Exercise objective –
Every entry, from the first to the last, should be written out exactly.

(Saved data entries)
○ ○ ○
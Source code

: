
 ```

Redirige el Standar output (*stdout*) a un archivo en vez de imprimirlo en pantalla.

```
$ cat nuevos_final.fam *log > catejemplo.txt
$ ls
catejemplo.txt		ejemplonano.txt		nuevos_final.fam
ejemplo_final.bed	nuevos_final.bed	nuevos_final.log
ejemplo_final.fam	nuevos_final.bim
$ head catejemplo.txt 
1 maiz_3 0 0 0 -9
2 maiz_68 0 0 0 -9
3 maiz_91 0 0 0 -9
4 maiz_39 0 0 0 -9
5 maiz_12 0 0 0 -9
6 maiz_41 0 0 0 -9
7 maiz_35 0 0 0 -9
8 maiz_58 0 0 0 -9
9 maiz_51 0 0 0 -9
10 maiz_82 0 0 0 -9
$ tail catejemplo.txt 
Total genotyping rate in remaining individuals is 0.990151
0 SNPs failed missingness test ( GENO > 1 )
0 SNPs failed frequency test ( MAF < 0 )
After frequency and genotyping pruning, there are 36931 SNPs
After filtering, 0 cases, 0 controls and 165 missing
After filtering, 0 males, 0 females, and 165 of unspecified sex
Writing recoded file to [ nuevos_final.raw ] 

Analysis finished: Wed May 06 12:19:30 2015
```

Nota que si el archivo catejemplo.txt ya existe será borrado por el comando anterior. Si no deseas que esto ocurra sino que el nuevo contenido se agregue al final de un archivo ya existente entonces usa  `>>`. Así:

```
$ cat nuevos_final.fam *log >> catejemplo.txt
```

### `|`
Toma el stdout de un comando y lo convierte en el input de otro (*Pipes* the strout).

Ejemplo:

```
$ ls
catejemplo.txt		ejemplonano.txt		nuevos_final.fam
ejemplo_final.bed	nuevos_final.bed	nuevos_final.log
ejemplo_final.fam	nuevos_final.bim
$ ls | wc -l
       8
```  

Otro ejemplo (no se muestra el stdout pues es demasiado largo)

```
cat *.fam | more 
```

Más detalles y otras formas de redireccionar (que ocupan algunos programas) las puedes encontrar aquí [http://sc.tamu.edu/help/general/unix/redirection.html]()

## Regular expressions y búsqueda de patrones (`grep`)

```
○ ○ ○
Task solution –
Source code

:
 ```

Redirige el Standar output (*stdout*) a un archivo en vez de imprimirlo en pantalla.

```
$ cat nuevos_final.fam *log > catejemplo.txt
$ ls
catejemplo.txt		ejemplonano.txt		nuevos_final.fam
ejemplo_final.bed	nuevos_final.bed	nuevos_final.log
ejemplo_final.fam	nuevos_final.bim
$ head catejemplo.txt 
1 maiz_3 0 0 0 -9
2 maiz_68 0 0 0 -9
3 maiz_91 0 0 0 -9
4 maiz_39 0 0 0 -9
5 maiz_12 0 0 0 -9
6 maiz_41 0 0 0 -9
7 maiz_35 0 0 0 -9
8 maiz_58 0 0 0 -9
9 maiz_51 0 0 0 -9
10 maiz_82 0 0 0 -9
$ tail catejemplo.txt 
Total genotyping rate in remaining individuals is 0.990151
0 SNPs failed missingness test ( GENO > 1 )
0 SNPs failed frequency test ( MAF < 0 )
After frequency and genotyping pruning, there are 36931 SNPs
After filtering, 0 cases, 0 controls and 165 missing
After filtering, 0 males, 0 females, and 165 of unspecified sex
Writing recoded file to [ nuevos_final.raw ] 

Analysis finished: Wed May 06 12:19:30 2015
```

Nota que si el archivo catejemplo.txt ya existe será borrado por el comando anterior. Si no deseas que esto ocurra sino que el nuevo contenido se agregue al final de un archivo ya existente entonces usa  `>>`. Así:

```
$ cat nuevos_final.fam *log >> catejemplo.txt
```

### `|`
Toma el stdout de un comando y lo convierte en el input de otro (*Pipes* the strout).

Ejemplo:

```
$ ls
catejemplo.txt		ejemplonano.txt		nuevos_final.fam
ejemplo_final.bed	nuevos_final.bed	nuevos_final.log
ejemplo_final.fam	nuevos_final.bim
$ ls | wc -l
       8
```  

Otro ejemplo (no se muestra el stdout pues es demasiado largo)

```
cat *.fam | more 
```

Más detalles y otras formas de redireccionar (que ocupan algunos programas) las puedes encontrar aquí [http://sc.tamu.edu/help/general/unix/redirection.html]()

## Regular expressions y búsqueda de patrones (`grep`)

```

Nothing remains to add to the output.